▸ **What the task requires**: Because only the text is wanted, repeat the records below exactly and omit the pictures.

▸ **Given entries**:
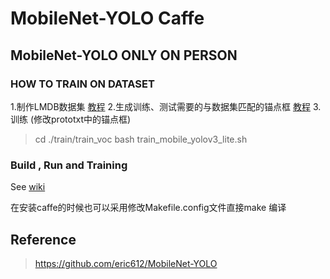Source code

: # MobileNet-YOLO Caffe

## MobileNet-YOLO ONLY ON PERSON

### HOW TO TRAIN ON DATASET

1.制作LMDB数据集 [教程](https://github.com/wzj5133329/MobileNet_yolo/tree/master/create_lmdb)
2.生成训练、测试需要的与数据集匹配的锚点框  [教程](https://github.com/wzj5133329/MobileNet_yolo/tree/master/create_lmdb)
3.训练 (修改prototxt中的锚点框)
> cd ./train/train_voc
> bash train_mobile_yolov3_lite.sh




### Build , Run and Training

See [wiki](https://github.com/eric612/MobileNet-YOLO/wiki)

在安装caffe的时候也可以采用修改Makefile.config文件直接make 编译

## Reference

> https://github.com/eric612/MobileNet-YOLO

▸ **Worked solution**:
Source code

: # MobileNet-YOLO Caffe

## MobileNet-YOLO ONLY ON PERSON

### HOW TO TRAIN ON DATASET

1.制作LMDB数据集 [教程](https://github.com/wzj5133329/MobileNet_yolo/tree/master/create_lmdb)
2.生成训练、测试需要的与数据集匹配的锚点框  [教程](https://github.com/wzj5133329/MobileNet_yolo/tree/master/create_lmdb)
3.训练 (修改prototxt中的锚点框)
> cd ./train/train_voc
> bash train_mobile_yolov3_lite.sh




### Build , Run and Training

See [wiki](https://github.com/eric612/MobileNet-YOLO/wiki)

在安装caffe的时候也可以采用修改Makefile.config文件直接make 编译

## Reference

> https://github.com/eric612/MobileNet-YOLO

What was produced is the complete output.